# Grass Fed Meat Goats



## BV Farms (Apr 12, 2020)

Can a goat be raised just on pasture and minerals, and then butchered?
If not, are there grain free finishing options?
What breed would be best?


----------



## Boer Mama (10 mo ago)

BV Farms said:


> Can a goat be raised just on pasture and minerals, and then butchered?
> If not, are there grain free finishing options?
> What breed would be best?


We raise boer meat goats and they basically free range. Goats do require browse feed, so you’ll want to make sure your pasture has some weeds/alfalfa/clover in it.
I only give my goats a little feed in the evening to keep them used to coming in at night. That’s the only way I’d ever be able to work them when needed. 😅


----------



## Boer Mama (10 mo ago)

I forgot to tell you that the goats we’ve butchered so far have been super tender! Even 3yo wethers. Super tender but also very large amounts of fat on them… seems like it’s always January when we get around to butchering. I’d like to try to on October so they are eating more green feed still.


----------



## Doe C Doe boers! (6 mo ago)

I agree on the Boers they put on weight easily with good forage 😊 that’s what I raise


----------



## Jessica84 (Oct 27, 2011)

You absolutely can as long as you have decent brows. They just may not gain as fast or have as much meat on them depending on what they are eating. If you go for it and run into this you could easily supplement with some alfalfa. 
And I agree Boers are a good breed.
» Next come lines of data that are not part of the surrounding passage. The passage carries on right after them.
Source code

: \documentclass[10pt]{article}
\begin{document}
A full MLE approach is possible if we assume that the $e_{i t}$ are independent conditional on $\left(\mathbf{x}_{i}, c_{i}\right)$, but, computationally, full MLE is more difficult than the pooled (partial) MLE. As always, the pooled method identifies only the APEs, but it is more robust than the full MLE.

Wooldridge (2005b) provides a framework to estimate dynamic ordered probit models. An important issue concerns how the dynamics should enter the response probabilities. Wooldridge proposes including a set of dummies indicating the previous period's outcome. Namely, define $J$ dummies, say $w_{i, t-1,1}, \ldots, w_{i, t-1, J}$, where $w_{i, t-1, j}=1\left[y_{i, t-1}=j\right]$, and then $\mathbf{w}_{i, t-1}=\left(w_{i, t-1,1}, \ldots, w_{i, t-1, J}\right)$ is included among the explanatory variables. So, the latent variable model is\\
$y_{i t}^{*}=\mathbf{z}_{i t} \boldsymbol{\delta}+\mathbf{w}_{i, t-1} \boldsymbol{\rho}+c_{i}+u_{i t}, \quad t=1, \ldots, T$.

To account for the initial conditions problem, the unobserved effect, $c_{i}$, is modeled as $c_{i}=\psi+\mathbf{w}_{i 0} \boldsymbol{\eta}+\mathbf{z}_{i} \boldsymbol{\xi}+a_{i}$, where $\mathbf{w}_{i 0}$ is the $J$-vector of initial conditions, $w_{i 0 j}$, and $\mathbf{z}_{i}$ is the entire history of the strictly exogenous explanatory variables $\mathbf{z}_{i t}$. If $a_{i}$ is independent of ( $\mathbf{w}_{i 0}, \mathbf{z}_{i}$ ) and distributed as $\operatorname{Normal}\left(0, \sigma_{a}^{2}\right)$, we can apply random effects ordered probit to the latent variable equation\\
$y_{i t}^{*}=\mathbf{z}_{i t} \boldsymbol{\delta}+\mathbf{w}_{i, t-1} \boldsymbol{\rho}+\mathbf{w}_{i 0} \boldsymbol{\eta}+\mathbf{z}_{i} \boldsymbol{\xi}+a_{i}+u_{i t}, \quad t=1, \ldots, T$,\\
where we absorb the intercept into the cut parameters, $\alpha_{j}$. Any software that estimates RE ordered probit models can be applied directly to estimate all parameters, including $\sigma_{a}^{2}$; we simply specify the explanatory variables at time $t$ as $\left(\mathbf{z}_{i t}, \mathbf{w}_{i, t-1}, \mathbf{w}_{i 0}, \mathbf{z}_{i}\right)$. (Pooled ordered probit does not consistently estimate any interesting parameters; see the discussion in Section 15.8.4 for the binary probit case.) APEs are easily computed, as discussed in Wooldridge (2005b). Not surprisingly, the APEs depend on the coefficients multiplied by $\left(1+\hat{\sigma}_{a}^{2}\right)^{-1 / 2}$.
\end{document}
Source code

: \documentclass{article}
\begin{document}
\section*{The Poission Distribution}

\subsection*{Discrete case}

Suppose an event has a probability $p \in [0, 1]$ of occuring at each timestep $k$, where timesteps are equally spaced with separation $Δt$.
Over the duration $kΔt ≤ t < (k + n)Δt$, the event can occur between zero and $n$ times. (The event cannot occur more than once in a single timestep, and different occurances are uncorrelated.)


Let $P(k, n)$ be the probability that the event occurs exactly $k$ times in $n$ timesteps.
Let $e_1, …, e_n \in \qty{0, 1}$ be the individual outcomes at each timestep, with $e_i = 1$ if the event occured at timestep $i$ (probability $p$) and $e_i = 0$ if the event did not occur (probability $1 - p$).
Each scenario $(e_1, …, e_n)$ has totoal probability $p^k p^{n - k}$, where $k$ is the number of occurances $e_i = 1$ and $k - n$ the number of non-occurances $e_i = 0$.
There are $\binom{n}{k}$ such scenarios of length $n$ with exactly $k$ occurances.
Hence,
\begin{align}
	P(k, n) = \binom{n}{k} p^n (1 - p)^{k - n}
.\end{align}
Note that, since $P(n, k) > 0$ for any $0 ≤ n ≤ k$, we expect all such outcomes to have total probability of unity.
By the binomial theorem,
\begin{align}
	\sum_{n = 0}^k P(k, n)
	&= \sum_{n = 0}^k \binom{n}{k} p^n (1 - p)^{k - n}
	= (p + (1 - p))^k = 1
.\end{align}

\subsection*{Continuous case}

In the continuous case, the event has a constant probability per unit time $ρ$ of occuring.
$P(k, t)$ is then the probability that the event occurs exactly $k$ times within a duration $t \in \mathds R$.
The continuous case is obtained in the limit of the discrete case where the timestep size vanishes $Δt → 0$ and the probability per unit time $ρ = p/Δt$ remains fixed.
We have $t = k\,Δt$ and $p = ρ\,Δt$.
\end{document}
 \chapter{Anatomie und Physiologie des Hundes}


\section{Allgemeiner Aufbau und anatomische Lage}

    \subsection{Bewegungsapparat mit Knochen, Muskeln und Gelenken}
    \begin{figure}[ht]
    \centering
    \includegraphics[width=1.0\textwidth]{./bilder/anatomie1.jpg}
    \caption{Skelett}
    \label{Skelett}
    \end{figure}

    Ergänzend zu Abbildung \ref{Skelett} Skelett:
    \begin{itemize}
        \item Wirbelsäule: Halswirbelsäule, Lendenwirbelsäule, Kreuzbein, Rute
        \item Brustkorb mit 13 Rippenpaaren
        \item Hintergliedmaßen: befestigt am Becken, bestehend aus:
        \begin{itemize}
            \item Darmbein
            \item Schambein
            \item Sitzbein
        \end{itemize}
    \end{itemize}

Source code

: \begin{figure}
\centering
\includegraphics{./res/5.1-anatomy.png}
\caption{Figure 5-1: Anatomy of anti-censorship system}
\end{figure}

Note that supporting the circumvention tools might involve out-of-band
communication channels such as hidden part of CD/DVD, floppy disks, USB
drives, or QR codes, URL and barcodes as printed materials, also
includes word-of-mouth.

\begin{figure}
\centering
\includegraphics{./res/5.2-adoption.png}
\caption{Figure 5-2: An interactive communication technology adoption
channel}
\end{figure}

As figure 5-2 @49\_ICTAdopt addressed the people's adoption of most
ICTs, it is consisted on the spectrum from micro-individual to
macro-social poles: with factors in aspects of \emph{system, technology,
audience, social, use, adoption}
Kikos also should be as well they just don’t grow as fast but are hardy and supposed to be more parasite resistant. And definitely make sure you have good minerals out for them!


----------



## littleheathens (Apr 27, 2019)

Check out this farm: 1dr Acres Farm | Iowa County Uplands

She has a phD in something goat parasite related and they are mavericks in their approach. They give beet pulp in the fall just to train the goats to go into trailers for moving to winter grounds. They raise muts, never a specific breed. They shared their finances on a recent pasture walk too, and they do well with their goats. I find their endeavor pretty fascinating. 

Where do you live?


----------



## Cedarwinds Farm (Dec 2, 2019)

I believe you're in MO, right? I'm also in MO. I do dairy goats, so they obviously are different, but my bucks and wether live in the woods/pasture all summer long. I typically do not supplement them with anything except minerals from about April through the end of October/November. They always look great. Shiny coats, fat, and happy. You do need plenty of land. If you're feeding browse/brush/leaves, those things do not regrow as quickly as grass can. If you're doing grass, you're most likely going to have more parasite issues unless you're really careful with your pasture management.


----------



## needmoredoez (12 mo ago)

Most recent paddock for finishing was made up of vetch, ryecorn, oats, peas, beans plus a few others.
Meat quality is much higher doing it this way vs feeding grain/pellets.

If goats are just on grass then results will probably be dissapointing.
You need legumes and weeds if there is no browse.


----------



## BV Farms (Apr 12, 2020)

Thanks so much for your replies! 
Yes, I am in MO.
Legumes are a great idea!


----------